L’ex sindaco di Torino Chiara Appendino era “animata dalla volontà di compiacere la Juventus” e “aveva chiesto ad amministratori e organizzatori di operare in condizioni di evidente criticità, con un approccio frettoloso, imprudente e negligente”. Queste le considerazioni che hanno indotto la Corte d’Assise d’Appello di Torino a confermare la condanna a un anno e sei mesi (pena al momento sospesa) per l’ex primo cittadino, dopo i tragici fatti di Piazza San Carlo del 3 giugno 2017. Il sindaco, condannato lo scorso 27 giugno, avrebbe un ruolo chiave nella tragedia che ha portato alla morte di due persone e al ferimento di tante altre nel corso della finale di Champions tra Juventus e Real Madrid, in quel momento proiettata sul maxi schermo di Piazza San Carlo.



“Non appare dubitabile che la superficialità e l’approssimazione dell’organizzazione della manifestazione, fin da quella che la difesa chiama fase ideativa, fossero conseguenza diretta dei tempi delle decisioni della sindaca” che, in sostanza, si era mossa tardi, “costringendo tutti gli altri interlocutori, nell’esclusiva ottica di assecondarla, a fare i conti con il calendario”. Le motivazioni sono contenute in 200 pagine di verbali d’interrogatorio e testimonianze. Contenuti anche stralci della sentenza di primo grado, depositate lunedì 25 settembre 2023, come spiega Torino Today.



Le condanne per la tragedia di Piazza San Carlo

Nel documento in cui Chiara Appendino viene ritenuta responsabile della tragedia di Piazza San Carlo, sono ripercorsi i giorni precedenti alla proiezione della finale di Champions League tra Juventus e Real Madrid, che si trasformò in un incubo dopo il fuggi fuggi drammatico che provocò decine di feriti e la morte di due persone. Qualcuno, infatti, spruzzò dello spray al peperoncino sulla folla, che tuttavia per i giudici fu “solo l’innesco” dei fatti che seguirono. L’origine della tragedia, secondo i giudici, è da riscontrare nella data del 26 maggio, quando politici, funzionari comunali e responsabili di pubblica sicurezza furono protagonisti di una serie di omissioni e carenze per via del poco tempo e delle poche risorse a disposizione per l’organizzazione dell’evento.

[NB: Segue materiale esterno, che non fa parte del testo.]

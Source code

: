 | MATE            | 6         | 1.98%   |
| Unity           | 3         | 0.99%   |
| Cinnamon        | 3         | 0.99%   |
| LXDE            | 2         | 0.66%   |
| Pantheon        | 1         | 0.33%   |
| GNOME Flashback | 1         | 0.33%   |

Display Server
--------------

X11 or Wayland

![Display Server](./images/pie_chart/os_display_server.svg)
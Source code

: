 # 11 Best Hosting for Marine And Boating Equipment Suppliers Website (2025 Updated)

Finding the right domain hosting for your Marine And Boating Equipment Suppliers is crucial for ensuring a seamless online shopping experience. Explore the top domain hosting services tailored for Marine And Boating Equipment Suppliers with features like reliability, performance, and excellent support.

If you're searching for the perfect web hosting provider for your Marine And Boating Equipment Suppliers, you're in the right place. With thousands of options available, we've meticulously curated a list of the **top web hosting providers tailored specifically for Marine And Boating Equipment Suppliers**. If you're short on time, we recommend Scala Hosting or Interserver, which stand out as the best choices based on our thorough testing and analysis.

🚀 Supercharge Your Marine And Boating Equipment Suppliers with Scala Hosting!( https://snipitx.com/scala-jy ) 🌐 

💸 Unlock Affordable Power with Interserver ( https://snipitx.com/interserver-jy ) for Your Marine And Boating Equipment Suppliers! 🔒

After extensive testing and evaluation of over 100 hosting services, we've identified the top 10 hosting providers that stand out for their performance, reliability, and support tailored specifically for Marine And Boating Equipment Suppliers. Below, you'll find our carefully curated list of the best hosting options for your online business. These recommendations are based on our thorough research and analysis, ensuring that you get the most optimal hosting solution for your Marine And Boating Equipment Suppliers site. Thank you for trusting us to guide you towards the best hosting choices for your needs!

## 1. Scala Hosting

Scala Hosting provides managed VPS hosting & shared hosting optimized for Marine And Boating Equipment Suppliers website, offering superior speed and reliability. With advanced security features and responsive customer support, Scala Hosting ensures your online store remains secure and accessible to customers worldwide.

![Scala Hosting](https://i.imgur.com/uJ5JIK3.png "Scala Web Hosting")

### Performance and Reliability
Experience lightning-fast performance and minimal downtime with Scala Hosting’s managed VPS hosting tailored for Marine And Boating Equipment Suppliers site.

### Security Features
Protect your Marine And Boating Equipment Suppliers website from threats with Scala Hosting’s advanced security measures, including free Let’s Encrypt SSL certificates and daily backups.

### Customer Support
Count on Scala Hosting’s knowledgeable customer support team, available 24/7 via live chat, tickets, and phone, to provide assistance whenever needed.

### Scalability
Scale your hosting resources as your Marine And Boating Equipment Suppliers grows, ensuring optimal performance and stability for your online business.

Oltre ad Appendino sono stati condannati l’ex capo di gabinetto Paolo Giordana, l’ex presidente dell’agenzia Turismo Torino Maurizio Montagnese, il dirigente della questura Alberto Bonzano e il vicecomandante della polizia municipale Marco Sgarbi, accusati a vario titolo di omicidio, disastro e lesioni colposi. I due amministratori sono accusati di “imperdonabile approssimazione” ed “estrema superficialità delle scelte operate”, come la decisione di affidare la gestione dell’evento a Turismo Torino. L’azienda, infatti, serviva solo a “a fornire solo una copertura formale all’operato della giunta” e rispondeva alla “necessità di assicurarsi la collaborazione di un ente solo apparentemente terzo, che avrebbe consentito ampi margini di autonomia” al sindaco. Appendino, secondo i giudici, “non ha curato il bilanciamento” tra la pubblica incolumità e il “legittimo interesse dei tifosi della Juventus“. Per questo, la pena di un anno e sei mesi, è “congrua, equilibrata, proporzionata ai fatti, al contributo fornito e alle conseguenze che ne sono derivate”.